Relationship between f0 and dimensions of the supralaryngeal vocal tract for syllables 1–4. Movement of larynx (LV) and cornua (Cornua) is plotted as percent of their maximum movement during the cycle associated with each syllable. Linear regression lines with 95% confidence interval are shown. Data for some relationships are fitted better by exponential regression lines. Beak gape is plotted as mean + 1 SD of values in successive 500-Hz bins. n ] number of data points (number of syllables). Each graph is based on a single bird and is consistent with corresponding data from other individuals. The clumping of LV and Cornua data points in the upper left corner of plots for syllable 1 reflects the fact that f0 was low for most of the syllable’s duration so most video frames occurred during this portion of the syllable when hyoid movement was near its maximum. Because of its short duration, syllable 4 was captured by only two or three video frames. Only syllables that contained three video frames are included in the data and this only happened if the first frame coincided with the initial high f0 and the last frame was near the end of the down-sweep, giving the appearance of a “floor” or “ceiling” effect in some of the plots. The open triangle in LV movement of syllable 2 is not included in the regression line. This data point is from the last video frame of syllable 2, which was followed by a different syllable type starting at 3 kHz. We hypothesize that the bird began to increase the volume of its oropharyngeal cavity before the end of syllable 2, in preparation for the lower initial f0 of the next syllable.

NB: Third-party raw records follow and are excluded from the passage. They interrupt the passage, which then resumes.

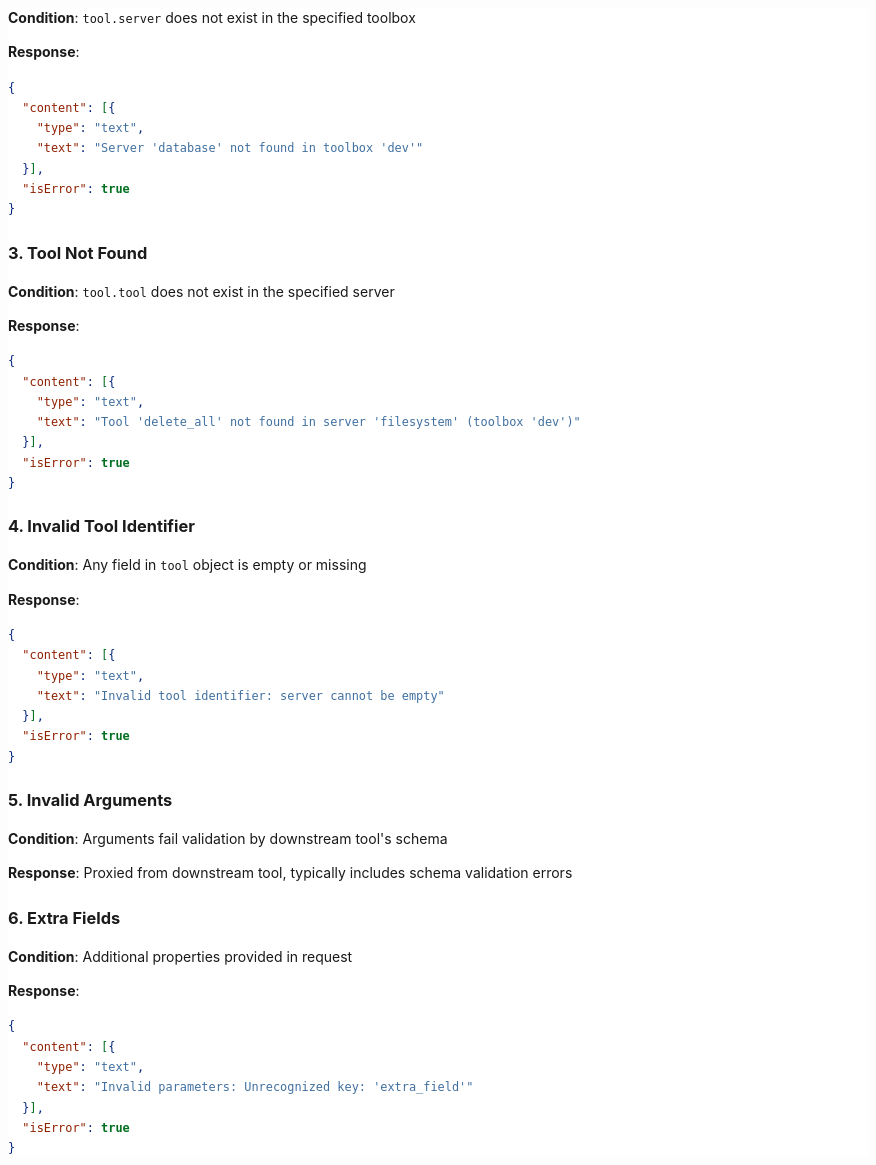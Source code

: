 **Condition**: `tool.server` does not exist in the specified toolbox

**Response**:
```json
{
  "content": [{
    "type": "text",
    "text": "Server 'database' not found in toolbox 'dev'"
  }],
  "isError": true
}
```

### 3. Tool Not Found

**Condition**: `tool.tool` does not exist in the specified server

**Response**:
```json
{
  "content": [{
    "type": "text",
    "text": "Tool 'delete_all' not found in server 'filesystem' (toolbox 'dev')"
  }],
  "isError": true
}
```

### 4. Invalid Tool Identifier

**Condition**: Any field in `tool` object is empty or missing

**Response**:
```json
{
  "content": [{
    "type": "text",
    "text": "Invalid tool identifier: server cannot be empty"
  }],
  "isError": true
}
```

### 5. Invalid Arguments

**Condition**: Arguments fail validation by downstream tool's schema

**Response**: Proxied from downstream tool, typically includes schema validation errors

### 6. Extra Fields

**Condition**: Additional properties provided in request

**Response**:
```json
{
  "content": [{
    "type": "text",
    "text": "Invalid parameters: Unrecognized key: 'extra_field'"
  }],
  "isError": true
}
```

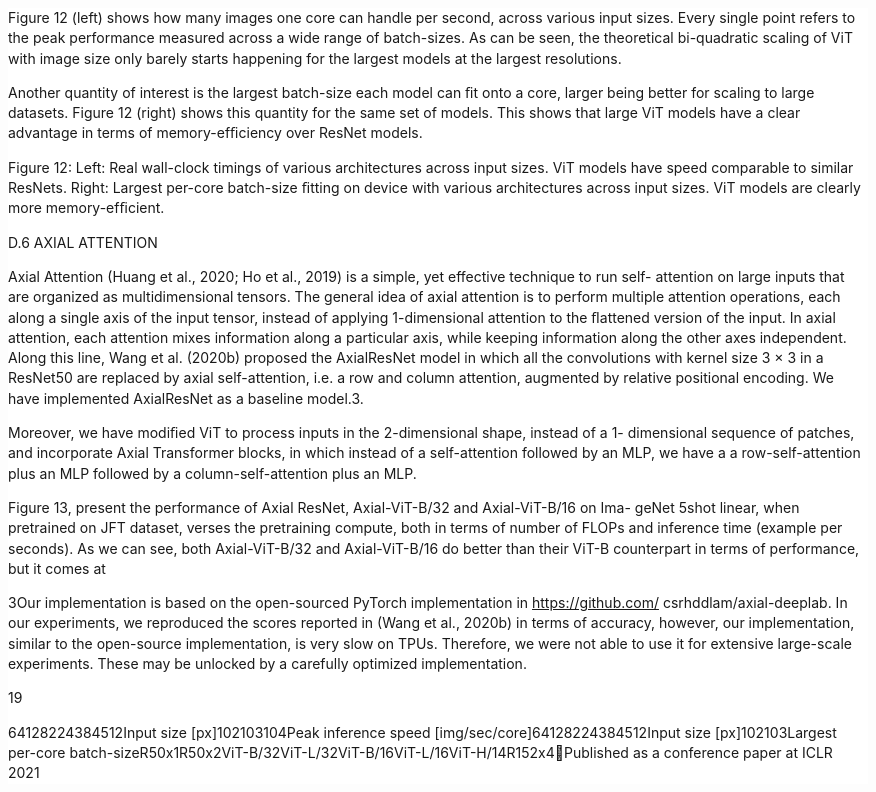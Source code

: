 Figure 12 (left) shows how many images one core can handle per second, across various input sizes.
Every single point refers to the peak performance measured across a wide range of batch-sizes. As
can be seen, the theoretical bi-quadratic scaling of ViT with image size only barely starts happening
for the largest models at the largest resolutions.

Another quantity of interest is the largest batch-size each model can ﬁt onto a core, larger being
better for scaling to large datasets. Figure 12 (right) shows this quantity for the same set of models.
This shows that large ViT models have a clear advantage in terms of memory-efﬁciency over ResNet
models.

Figure 12: Left: Real wall-clock timings of various architectures across input sizes. ViT models
have speed comparable to similar ResNets. Right: Largest per-core batch-size ﬁtting on device with
various architectures across input sizes. ViT models are clearly more memory-efﬁcient.

D.6 AXIAL ATTENTION

Axial Attention (Huang et al., 2020; Ho et al., 2019) is a simple, yet effective technique to run self-
attention on large inputs that are organized as multidimensional tensors. The general idea of axial
attention is to perform multiple attention operations, each along a single axis of the input tensor,
instead of applying 1-dimensional attention to the ﬂattened version of the input. In axial attention,
each attention mixes information along a particular axis, while keeping information along the other
axes independent. Along this line, Wang et al. (2020b) proposed the AxialResNet model in which
all the convolutions with kernel size 3 × 3 in a ResNet50 are replaced by axial self-attention, i.e.
a row and column attention, augmented by relative positional encoding. We have implemented
AxialResNet as a baseline model.3.

Moreover, we have modiﬁed ViT to process inputs in the 2-dimensional shape, instead of a 1-
dimensional sequence of patches, and incorporate Axial Transformer blocks, in which instead of
a self-attention followed by an MLP, we have a a row-self-attention plus an MLP followed by a
column-self-attention plus an MLP.

Figure 13, present the performance of Axial ResNet, Axial-ViT-B/32 and Axial-ViT-B/16 on Ima-
geNet 5shot linear, when pretrained on JFT dataset, verses the pretraining compute, both in terms of
number of FLOPs and inference time (example per seconds). As we can see, both Axial-ViT-B/32
and Axial-ViT-B/16 do better than their ViT-B counterpart in terms of performance, but it comes at

3Our implementation is based on the open-sourced PyTorch implementation in https://github.com/
csrhddlam/axial-deeplab. In our experiments, we reproduced the scores reported in (Wang et al.,
2020b) in terms of accuracy, however, our implementation, similar to the open-source implementation, is very
slow on TPUs. Therefore, we were not able to use it for extensive large-scale experiments. These may be
unlocked by a carefully optimized implementation.

19

64128224384512Input size [px]102103104Peak inference speed [img/sec/core]64128224384512Input size [px]102103Largest per-core batch-sizeR50x1R50x2ViT-B/32ViT-L/32ViT-B/16ViT-L/16ViT-H/14R152x4Published as a conference paper at ICLR 2021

The volume of the supralaryngeal cavity is further increased during a low f0 by an expansion, visible in the x-ray images, of the cranial end of the esophagus, which merges with the oropharyngeal cavity to become a single chamber that is part of the supralaryngeal vocal tract (see Movie 1). The length of the resulting oropharyngeal–esophageal cavity (OEC) can be up to twice that of the oropharyngeal cavity alone. This combined laryngeal–hyoidal and esophageal motor pattern can vary the cavity volume several fold during the course of a syllable.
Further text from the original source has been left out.